Уютней всего Москва поздней осенью. Когда с самого утра зарядит дождь, нудный, как годовой бухгалтерский отчёт, и к вечеру, ударившись оземь, превратится в чёрный лёд, когда прохожие при ходьбе чавкают, а машины при езде всхлипывают, когда облака тучнеют от дыма бесчисленных труб, собираются кучками и торчат на одном месте сутки напролёт, точно прибитые гвоздями, когда… тогда лучше всего сидеть дома, на пятом этаже без лифта, курить на тёплой кухне, смотреть в запотевшее окошко, чертить пальцем на стекле рожицы, пить чай с сушёной земляникой или мятой, зевать в потрёпанный детектив, в котором кем-то вырваны первые страницы, и слушать, как где-то далеко-далеко, в соседнем квартале, заполошно вскрикивает автомобильная сигнализация. Потом допить чай, почесать в затылке, ещё раз почесать в затылке, запахнуться поглубже в тёплый халат, задремать и видеть во сне Москву, её разноцветные огни
Ближе к вечеру ехал в вагоне с необъятной женщиной средних лет. Она была прилично одета — шарфик с люрексом, кровавый маникюр, наушники и плеер. Что-то там у неё играло в плеере. Цифры мигали на дисплее. А сама она спала. И при этом так богатырски храпела, такие выводила носом арии из опер, что дикторша, объявлявшая станции, не смогла её перекричать, страшно обиделась, и мы, считай, до самого дома ехали без объявления остановок.
Рядом с магазином «Оптика» на улице летчика Бабушкина стоит новехонький белый BMW без каких-либо номеров, даже и транзитных. За рулем скучает такой же новехонький на вид, молоденький милицейский лейтенант.

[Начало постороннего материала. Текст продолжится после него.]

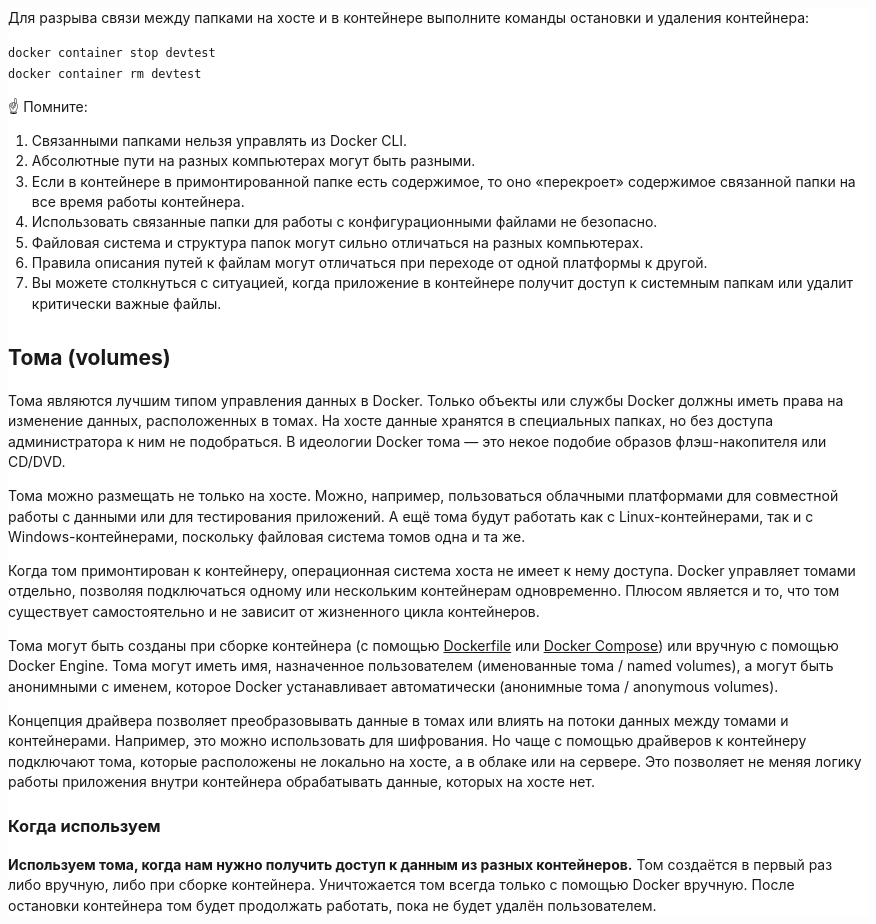 Для разрыва связи между папками на хосте и в контейнере выполните команды остановки и удаления контейнера:

```bash
docker container stop devtest
docker container rm devtest
```

<aside>

☝️ Помните:

1. Связанными папками нельзя управлять из Docker CLI.
2. Абсолютные пути на разных компьютерах могут быть разными.
3. Если в контейнере в примонтированной папке есть содержимое, то оно «перекроет» содержимое связанной папки на все время работы контейнера.
4. Использовать связанные папки для работы с конфигурационными файлами не безопасно.
5. Файловая система и структура папок могут сильно отличаться на разных компьютерах.
6. Правила описания путей к файлам могут отличаться при переходе от одной платформы к другой.
7. Вы можете столкнуться с ситуацией, когда приложение в контейнере получит доступ к системным папкам или удалит критически важные файлы.

</aside>

## Тома (volumes)

Тома являются лучшим типом управления данных в Docker. Только объекты или службы Docker должны иметь права на изменение данных, расположенных в томах. На хосте данные хранятся в специальных папках, но без доступа администратора к ним не подобраться. В идеологии Docker тома — это некое подобие образов флэш-накопителя или CD/DVD.

Тома можно размещать не только на хосте. Можно, например, пользоваться облачными платформами для совместной работы с данными или для тестирования приложений. А ещё тома будут работать как с Linux-контейнерами, так и с Windows-контейнерами, поскольку файловая система томов одна и та же.

Когда том примонтирован к контейнеру, операционная система хоста не имеет к нему доступа. Docker управляет томами отдельно, позволяя подключаться одному или нескольким контейнерам одновременно. Плюсом является и то, что том существует самостоятельно и не зависит от жизненного цикла контейнеров.

Тома могут быть созданы при сборке контейнера (с помощью [Dockerfile](/tools/docker) или [Docker Compose](/tools/docker-compose)) или вручную с помощью Docker Engine. Тома могут иметь имя, назначенное пользователем (именованные тома / named volumes), а могут быть анонимными с именем, которое Docker устанавливает автоматически (анонимные тома / anonymous volumes).

Концепция драйвера позволяет преобразовывать данные в томах или влиять на потоки данных между томами и контейнерами. Например, это можно использовать для шифрования. Но чаще с помощью драйверов к контейнеру подключают тома, которые расположены не локально на хосте, а в облаке или на сервере. Это позволяет не меняя логику работы приложения внутри контейнера обрабатывать данные, которых на хосте нет.

### Когда используем

**Используем тома, когда нам нужно получить доступ к данным из разных контейнеров.** Том создаётся в первый раз либо вручную, либо при сборке контейнера. Уничтожается том всегда только с помощью Docker вручную. После остановки контейнера том будет продолжать работать, пока не будет удалён пользователем.
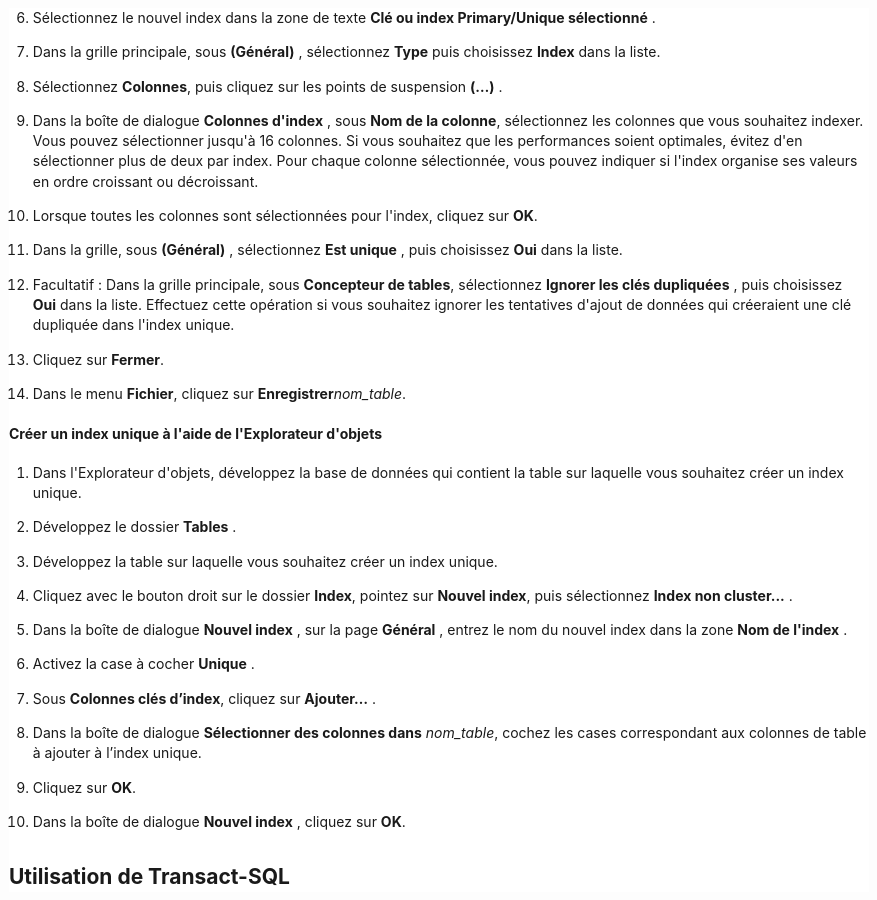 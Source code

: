6.  Sélectionnez le nouvel index dans la zone de texte **Clé ou index Primary/Unique sélectionné** .  
  
7.  Dans la grille principale, sous **(Général)** , sélectionnez **Type** puis choisissez **Index** dans la liste.  
  
8.  Sélectionnez **Colonnes**, puis cliquez sur les points de suspension **(…)** .  
  
9. Dans la boîte de dialogue **Colonnes d'index** , sous **Nom de la colonne**, sélectionnez les colonnes que vous souhaitez indexer. Vous pouvez sélectionner jusqu'à 16 colonnes. Si vous souhaitez que les performances soient optimales, évitez d'en sélectionner plus de deux par index. Pour chaque colonne sélectionnée, vous pouvez indiquer si l'index organise ses valeurs en ordre croissant ou décroissant.  
  
10. Lorsque toutes les colonnes sont sélectionnées pour l'index, cliquez sur **OK**.  
  
11. Dans la grille, sous **(Général)** , sélectionnez **Est unique** , puis choisissez **Oui** dans la liste.  
  
12. Facultatif : Dans la grille principale, sous **Concepteur de tables**, sélectionnez **Ignorer les clés dupliquées** , puis choisissez **Oui** dans la liste. Effectuez cette opération si vous souhaitez ignorer les tentatives d'ajout de données qui créeraient une clé dupliquée dans l'index unique.  
  
13. Cliquez sur **Fermer**.  
  
14. Dans le menu **Fichier**, cliquez sur **Enregistrer**_nom\_table_.  
  
#### <a name="create-a-unique-index-by-using-object-explorer"></a>Créer un index unique à l'aide de l'Explorateur d'objets  
  
1.  Dans l'Explorateur d'objets, développez la base de données qui contient la table sur laquelle vous souhaitez créer un index unique.  
  
2.  Développez le dossier **Tables** .  
  
3.  Développez la table sur laquelle vous souhaitez créer un index unique.  
  
4.  Cliquez avec le bouton droit sur le dossier **Index**, pointez sur **Nouvel index**, puis sélectionnez **Index non cluster...** .  
  
5.  Dans la boîte de dialogue **Nouvel index** , sur la page **Général** , entrez le nom du nouvel index dans la zone **Nom de l'index** .  
  
6.  Activez la case à cocher **Unique** .  
  
7.  Sous **Colonnes clés d’index**, cliquez sur **Ajouter…** .  
  
8.  Dans la boîte de dialogue **Sélectionner des colonnes dans** _nom\_table_, cochez les cases correspondant aux colonnes de table à ajouter à l’index unique.  
  
9. Cliquez sur **OK**.  
  
10. Dans la boîte de dialogue **Nouvel index** , cliquez sur **OK**.  
  
##  <a name="using-transact-sql"></a><a name="TsqlProcedure"></a> Utilisation de Transact-SQL  
   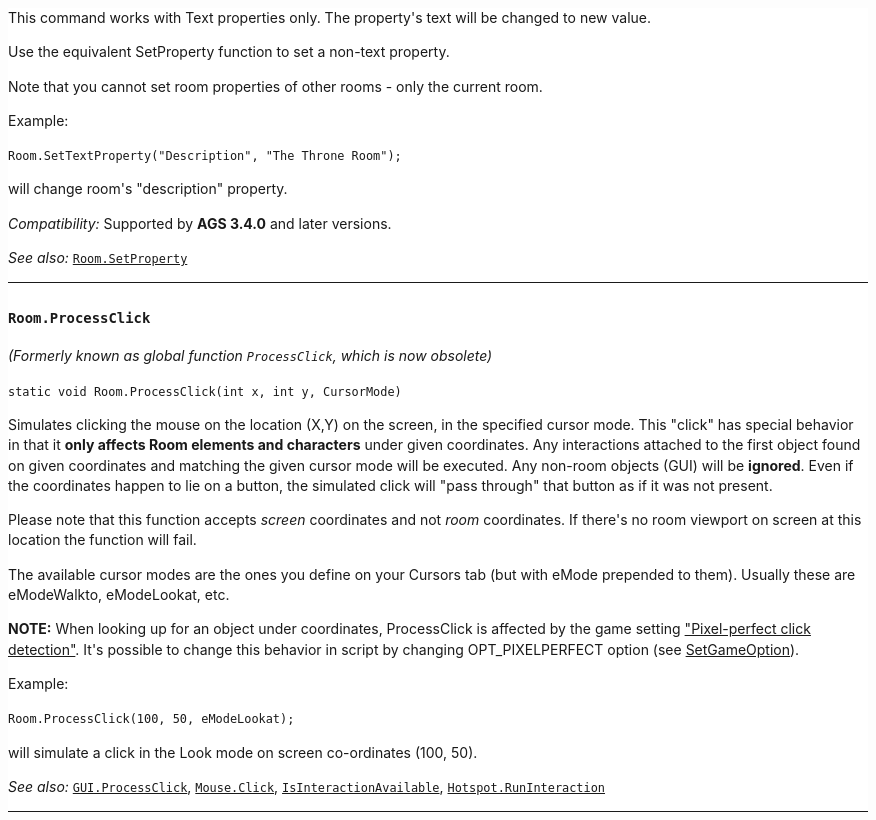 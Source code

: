 This command works with Text properties only. The property's text will
be changed to new value.

Use the equivalent SetProperty function to set a non-text property.

Note that you cannot set room properties of other rooms - only the
current room.

Example:

```ags
Room.SetTextProperty("Description", "The Throne Room");
```

will change room's "description" property.

*Compatibility:* Supported by **AGS 3.4.0** and later versions.

*See also:* [`Room.SetProperty`](Room#roomsetproperty)

---

### `Room.ProcessClick`

*(Formerly known as global function `ProcessClick`, which is now
obsolete)*

```ags
static void Room.ProcessClick(int x, int y, CursorMode)
```

Simulates clicking the mouse on the location (X,Y) on the screen, in the specified cursor mode. This "click" has special behavior in that it **only affects Room elements and characters** under given coordinates.
Any interactions attached to the first object found on given coordinates and matching the given cursor mode will be executed. Any non-room objects (GUI) will be **ignored**. Even if the coordinates happen to lie on a button, the simulated click will "pass through" that button as if it was not present.

Please note that this function accepts *screen* coordinates and not *room* coordinates. If there's no room viewport on screen at this location the function will fail.

The available cursor modes are the ones you define on your Cursors tab (but with eMode prepended to them). Usually these are eModeWalkto, eModeLookat, etc.

**NOTE:** When looking up for an object under coordinates, ProcessClick is affected by the game setting ["Pixel-perfect click detection"](GeneralSettings#visual). It's possible to change this behavior in script by changing OPT_PIXELPERFECT option (see [SetGameOption](Globalfunctions_General#setgameoption)).

Example:

```ags
Room.ProcessClick(100, 50, eModeLookat);
```

will simulate a click in the Look mode on screen co-ordinates (100, 50).

*See also:* [`GUI.ProcessClick`](GUI#guiprocessclick),
[`Mouse.Click`](Mouse#mouseclick),
[`IsInteractionAvailable`](Globalfunctions_General#isinteractionavailable),
[`Hotspot.RunInteraction`](Hotspot#hotspotruninteraction)

--- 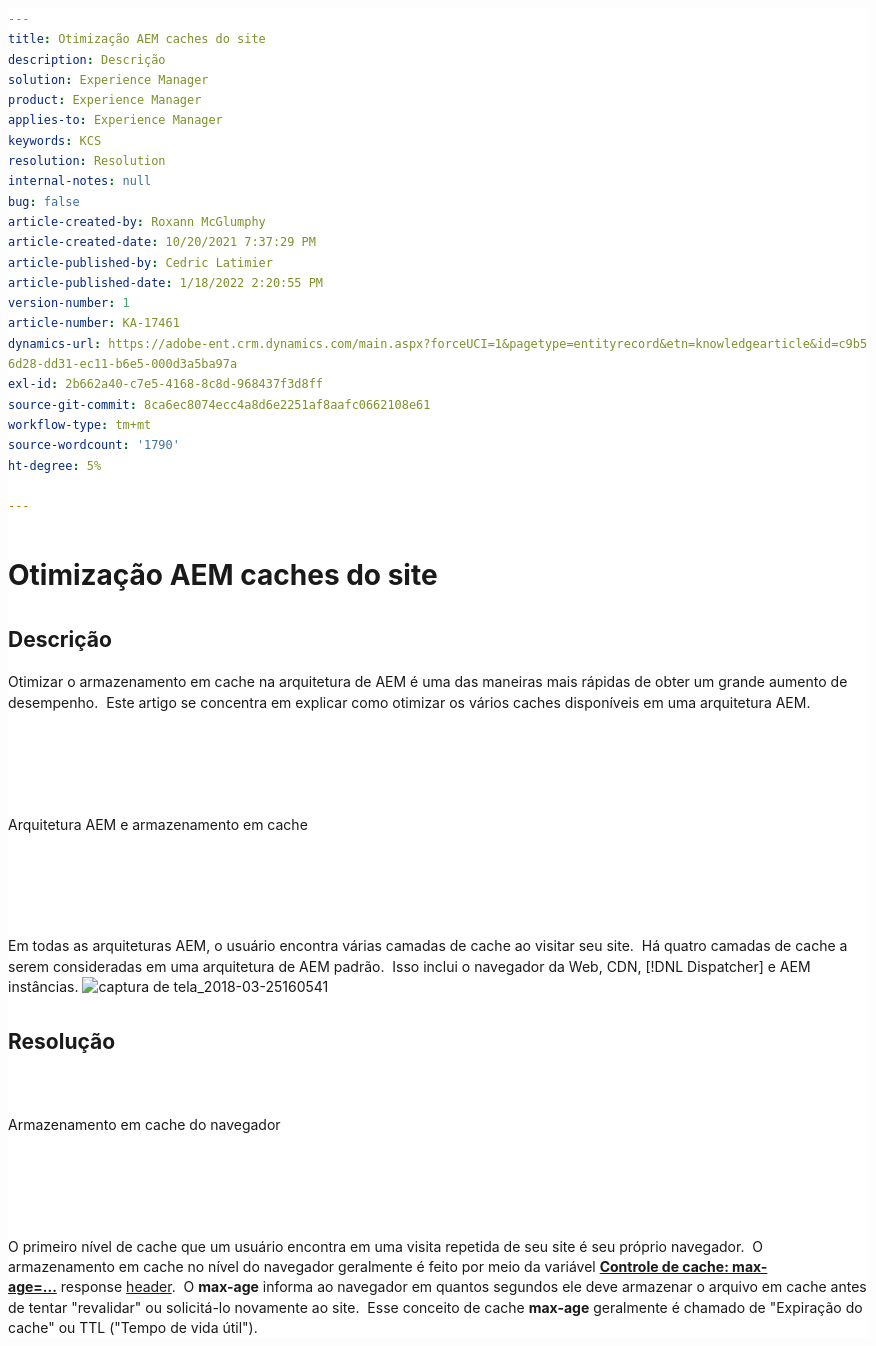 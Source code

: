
 ```yaml
---
title: Otimização AEM caches do site
description: Descrição
solution: Experience Manager
product: Experience Manager
applies-to: Experience Manager
keywords: KCS
resolution: Resolution
internal-notes: null
bug: false
article-created-by: Roxann McGlumphy
article-created-date: 10/20/2021 7:37:29 PM
article-published-by: Cedric Latimier
article-published-date: 1/18/2022 2:20:55 PM
version-number: 1
article-number: KA-17461
dynamics-url: https://adobe-ent.crm.dynamics.com/main.aspx?forceUCI=1&pagetype=entityrecord&etn=knowledgearticle&id=c9b56d28-dd31-ec11-b6e5-000d3a5ba97a
exl-id: 2b662a40-c7e5-4168-8c8d-968437f3d8ff
source-git-commit: 8ca6ec8074ecc4a8d6e2251af8aafc0662108e61
workflow-type: tm+mt
source-wordcount: '1790'
ht-degree: 5%

---
```


# Otimização AEM caches do site

## Descrição


Otimizar o armazenamento em cache na arquitetura de AEM é uma das maneiras mais rápidas de obter um grande aumento de desempenho.  Este artigo se concentra em explicar como otimizar os vários caches disponíveis em uma arquitetura AEM.
<br><br><br><br><br><br>Arquitetura AEM e armazenamento em cache<br><br><br><br><br><br>
Em todas as arquiteturas AEM, o usuário encontra várias camadas de cache ao visitar seu site.  Há quatro camadas de cache a serem consideradas em uma arquitetura de AEM padrão.  Isso inclui o navegador da Web, CDN, [!DNL Dispatcher] e AEM instâncias.
![captura de tela_2018-03-25160541](https://helpx.adobe.com/content/dam/help/en/experience-manager/kb/optimizing-aem-site-caches/jcr:content/main-pars/image/screenshot_2018-03-25160541.png "captura de tela_2018-03-25160541")

## Resolução

<br><br>Armazenamento em cache do navegador<br><br><br><br> <br><br>
O primeiro nível de cache que um usuário encontra em uma visita repetida de seu site é seu próprio navegador.  O armazenamento em cache no nível do navegador geralmente é feito por meio da variável [<b>Controle de cache: max-age=...</b>](https://developer.mozilla.org/en-US/docs/Web/HTTP/Headers/Cache-Control) response [header](https://developer.mozilla.org/pt-BR/docs/Web/HTTP/Headers).  O <b>max-age</b> informa ao navegador em quantos segundos ele deve armazenar o arquivo em cache antes de tentar &quot;revalidar&quot; ou solicitá-lo novamente ao site.  Esse conceito de cache <b>max-age</b> geralmente é chamado de &quot;Expiração do cache&quot; ou TTL (&quot;Tempo de vida útil&quot;).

Из дверей «Оптики» с некоторым трудом выходят два немолодых, обрюзгших, не очень трезвых мужика и с еще большим трудом идут к машине. Один другому говорит:
— А она у тебя ничего. Белая такая, гладкая…
— Два с половиной лимона, и она твоя, — отвечает другой.
Хохоча, они открывают дверцы и падают внутрь лимузина. Машина трогается и стремительно уносится в сторону проспекта Мира.
В стародавние времена иногда метили выловленную крупную рыбу золотой серьгой в губу и выпускали обратно. М. И. Пыляев в «Старой Москве» описывает случай, когда в Царицынских прудах в царствование Николая Первого был пойман карп с именем царя Бориса на серьге. Мало кто знает, что обычай этот сохранился почти без изменений до нашего времени.
Конечно, теперь технический прогресс и нанотехнологии, а потому губу серьгой не прокалывают, но золотой микрочип Карпу Абрамовичу Березовскому при выпуске в Темзу был в полном соответствии с традицией куда надо туда и вшит. Когда через двести или триста лет наша или какая-нибудь другая прокуратура его, наконец, выловит, то как раз и обнаружит…
А еще в той же книге написано, что однажды в присутствии Екатерины Второй придворные, хвалясь ловкостью, делали из пальцев своих разные фигуры, и фельдмаршал граф Петр Семенович Салтыков правою ногою вертел в одну сторону, а правою рукою в другую, в одно время. Поставив мысленно на место фельдмаршала нынешнего министра обороны, я вообразил тот телесный член, или даже два, которыми он мог бы вертеть… или его могли бы вертеть… нет, это черт знает, что получится. За такие мысли и привлечь к ответственности могут. Лучше представить министра финансов. Этот, наверняка, сложил бы из пальцев преогромнейшую дулю для показа всем остальным министрам. Кстати сказать, главный разведчик тоже мог бы сложить дулю не хуже. У разведчиков ловкость в руках необыкновенная. Но он бы, конечно, держал ее в кармане. Или взять председателя Государственной Думы, не говоря о начальниках фракций. Уж эти-то одними языками могут такое представить… Да что языками… Как хотите, но продолжать в том же духе, чтобы не попасть под действие какого-нибудь параграфа или статьи, решительно нет никакой возможности. Пропади они все пропадом с их пальцами, языками и прочим ливером.